+++ Exercise data +++

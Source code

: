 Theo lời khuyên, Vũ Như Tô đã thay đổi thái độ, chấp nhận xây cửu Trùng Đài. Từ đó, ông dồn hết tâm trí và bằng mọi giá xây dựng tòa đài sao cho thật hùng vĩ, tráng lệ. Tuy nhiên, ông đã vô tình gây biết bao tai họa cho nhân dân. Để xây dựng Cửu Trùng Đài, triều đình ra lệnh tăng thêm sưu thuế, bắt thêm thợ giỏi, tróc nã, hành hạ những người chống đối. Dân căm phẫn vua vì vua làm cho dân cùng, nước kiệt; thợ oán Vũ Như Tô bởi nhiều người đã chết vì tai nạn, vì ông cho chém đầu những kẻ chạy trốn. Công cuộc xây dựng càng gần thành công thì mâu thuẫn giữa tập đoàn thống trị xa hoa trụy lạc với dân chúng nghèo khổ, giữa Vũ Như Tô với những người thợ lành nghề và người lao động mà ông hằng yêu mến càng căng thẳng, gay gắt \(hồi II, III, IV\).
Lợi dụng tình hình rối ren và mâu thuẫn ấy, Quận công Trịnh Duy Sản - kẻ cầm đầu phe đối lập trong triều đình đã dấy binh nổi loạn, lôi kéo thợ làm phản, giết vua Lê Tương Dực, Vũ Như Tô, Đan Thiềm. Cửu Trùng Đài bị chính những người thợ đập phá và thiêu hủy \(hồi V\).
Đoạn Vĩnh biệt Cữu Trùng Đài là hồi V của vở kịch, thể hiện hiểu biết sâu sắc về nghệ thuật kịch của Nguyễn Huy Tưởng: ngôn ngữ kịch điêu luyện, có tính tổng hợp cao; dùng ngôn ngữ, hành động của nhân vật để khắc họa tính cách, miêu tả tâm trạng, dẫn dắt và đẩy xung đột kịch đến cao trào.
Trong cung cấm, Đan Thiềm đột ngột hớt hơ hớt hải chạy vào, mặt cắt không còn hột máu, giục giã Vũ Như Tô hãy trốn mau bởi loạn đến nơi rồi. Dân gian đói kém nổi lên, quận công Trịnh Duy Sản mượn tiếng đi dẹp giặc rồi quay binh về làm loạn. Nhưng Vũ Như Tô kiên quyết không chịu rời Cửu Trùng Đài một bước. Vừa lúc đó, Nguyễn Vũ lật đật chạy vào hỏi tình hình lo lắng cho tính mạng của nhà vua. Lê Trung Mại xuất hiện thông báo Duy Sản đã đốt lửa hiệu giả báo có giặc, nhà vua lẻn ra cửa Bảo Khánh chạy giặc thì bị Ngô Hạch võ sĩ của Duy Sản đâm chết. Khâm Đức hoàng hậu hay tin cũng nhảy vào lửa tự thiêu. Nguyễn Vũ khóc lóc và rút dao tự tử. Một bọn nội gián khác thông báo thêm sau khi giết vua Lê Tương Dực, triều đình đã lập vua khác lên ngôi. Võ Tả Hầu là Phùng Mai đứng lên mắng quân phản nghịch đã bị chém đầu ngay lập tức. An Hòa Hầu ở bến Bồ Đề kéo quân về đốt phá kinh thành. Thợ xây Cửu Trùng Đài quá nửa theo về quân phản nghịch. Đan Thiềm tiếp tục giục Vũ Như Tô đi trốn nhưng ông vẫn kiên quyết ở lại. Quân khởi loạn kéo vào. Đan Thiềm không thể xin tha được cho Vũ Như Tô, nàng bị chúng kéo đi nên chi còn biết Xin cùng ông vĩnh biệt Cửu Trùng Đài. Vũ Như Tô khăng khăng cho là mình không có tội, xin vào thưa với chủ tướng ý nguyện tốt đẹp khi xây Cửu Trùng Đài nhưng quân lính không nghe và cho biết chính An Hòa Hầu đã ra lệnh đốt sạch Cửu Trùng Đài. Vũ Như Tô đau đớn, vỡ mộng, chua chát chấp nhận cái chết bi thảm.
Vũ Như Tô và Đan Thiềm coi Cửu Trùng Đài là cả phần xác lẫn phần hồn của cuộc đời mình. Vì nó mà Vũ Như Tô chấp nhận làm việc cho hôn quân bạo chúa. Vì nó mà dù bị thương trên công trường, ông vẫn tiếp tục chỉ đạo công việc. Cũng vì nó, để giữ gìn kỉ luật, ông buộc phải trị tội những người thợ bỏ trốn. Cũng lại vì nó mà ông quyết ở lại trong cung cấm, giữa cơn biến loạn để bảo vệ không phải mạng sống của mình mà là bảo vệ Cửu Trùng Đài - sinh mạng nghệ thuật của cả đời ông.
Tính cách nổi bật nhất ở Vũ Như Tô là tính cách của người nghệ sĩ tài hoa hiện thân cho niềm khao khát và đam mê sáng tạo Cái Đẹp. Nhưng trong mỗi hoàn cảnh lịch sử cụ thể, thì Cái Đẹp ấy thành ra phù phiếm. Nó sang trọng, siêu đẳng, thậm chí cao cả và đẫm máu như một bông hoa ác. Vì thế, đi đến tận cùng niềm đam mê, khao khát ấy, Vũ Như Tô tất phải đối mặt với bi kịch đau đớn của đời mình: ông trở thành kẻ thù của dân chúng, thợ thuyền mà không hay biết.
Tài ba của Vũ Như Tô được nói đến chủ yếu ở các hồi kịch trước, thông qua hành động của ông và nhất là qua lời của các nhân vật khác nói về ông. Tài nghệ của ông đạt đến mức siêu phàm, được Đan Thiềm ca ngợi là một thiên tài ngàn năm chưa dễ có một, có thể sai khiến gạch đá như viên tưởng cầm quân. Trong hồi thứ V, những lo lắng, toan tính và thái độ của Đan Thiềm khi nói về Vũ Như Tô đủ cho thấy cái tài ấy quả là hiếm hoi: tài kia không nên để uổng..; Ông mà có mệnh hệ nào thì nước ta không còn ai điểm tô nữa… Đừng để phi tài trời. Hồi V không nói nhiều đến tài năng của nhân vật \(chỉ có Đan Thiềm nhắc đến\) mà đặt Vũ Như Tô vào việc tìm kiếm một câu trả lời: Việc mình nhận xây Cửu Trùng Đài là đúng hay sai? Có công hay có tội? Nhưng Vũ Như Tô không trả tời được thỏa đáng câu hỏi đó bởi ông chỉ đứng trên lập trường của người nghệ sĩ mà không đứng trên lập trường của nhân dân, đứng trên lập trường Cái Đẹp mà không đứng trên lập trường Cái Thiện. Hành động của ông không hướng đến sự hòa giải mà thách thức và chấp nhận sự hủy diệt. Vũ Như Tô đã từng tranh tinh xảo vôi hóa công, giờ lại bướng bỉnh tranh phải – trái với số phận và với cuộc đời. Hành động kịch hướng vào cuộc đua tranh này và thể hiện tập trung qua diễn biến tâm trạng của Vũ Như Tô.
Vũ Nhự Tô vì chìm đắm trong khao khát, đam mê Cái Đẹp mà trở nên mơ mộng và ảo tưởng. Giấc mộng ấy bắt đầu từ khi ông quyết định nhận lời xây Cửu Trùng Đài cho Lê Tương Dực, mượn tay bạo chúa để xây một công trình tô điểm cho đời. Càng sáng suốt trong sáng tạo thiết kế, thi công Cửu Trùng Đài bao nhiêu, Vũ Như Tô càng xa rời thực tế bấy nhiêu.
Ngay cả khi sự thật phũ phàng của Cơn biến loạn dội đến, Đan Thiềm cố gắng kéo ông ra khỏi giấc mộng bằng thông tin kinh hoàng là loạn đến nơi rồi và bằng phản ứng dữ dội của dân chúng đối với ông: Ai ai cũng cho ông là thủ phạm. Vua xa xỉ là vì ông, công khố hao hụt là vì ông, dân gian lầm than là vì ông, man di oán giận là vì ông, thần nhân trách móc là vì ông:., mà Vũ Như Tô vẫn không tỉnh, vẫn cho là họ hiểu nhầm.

+++

* Task requirements
Take every line from the records that holds "thuật" and copy it down.

* Output of the exercise
Đoạn Vĩnh biệt Cữu Trùng Đài là hồi V của vở kịch, thể hiện hiểu biết sâu sắc về nghệ thuật kịch của Nguyễn Huy Tưởng: ngôn ngữ kịch điêu luyện, có tính tổng hợp cao; dùng ngôn ngữ, hành động của nhân vật để khắc họa tính cách, miêu tả tâm trạng, dẫn dắt và đẩy xung đột kịch đến cao trào.
Vũ Như Tô và Đan Thiềm coi Cửu Trùng Đài là cả phần xác lẫn phần hồn của cuộc đời mình. Vì nó mà Vũ Như Tô chấp nhận làm việc cho hôn quân bạo chúa. Vì nó mà dù bị thương trên công trường, ông vẫn tiếp tục chỉ đạo công việc. Cũng vì nó, để giữ gìn kỉ luật, ông buộc phải trị tội những người thợ bỏ trốn. Cũng lại vì nó mà ông quyết ở lại trong cung cấm, giữa cơn biến loạn để bảo vệ không phải mạng sống của mình mà là bảo vệ Cửu Trùng Đài - sinh mạng nghệ thuật của cả đời ông.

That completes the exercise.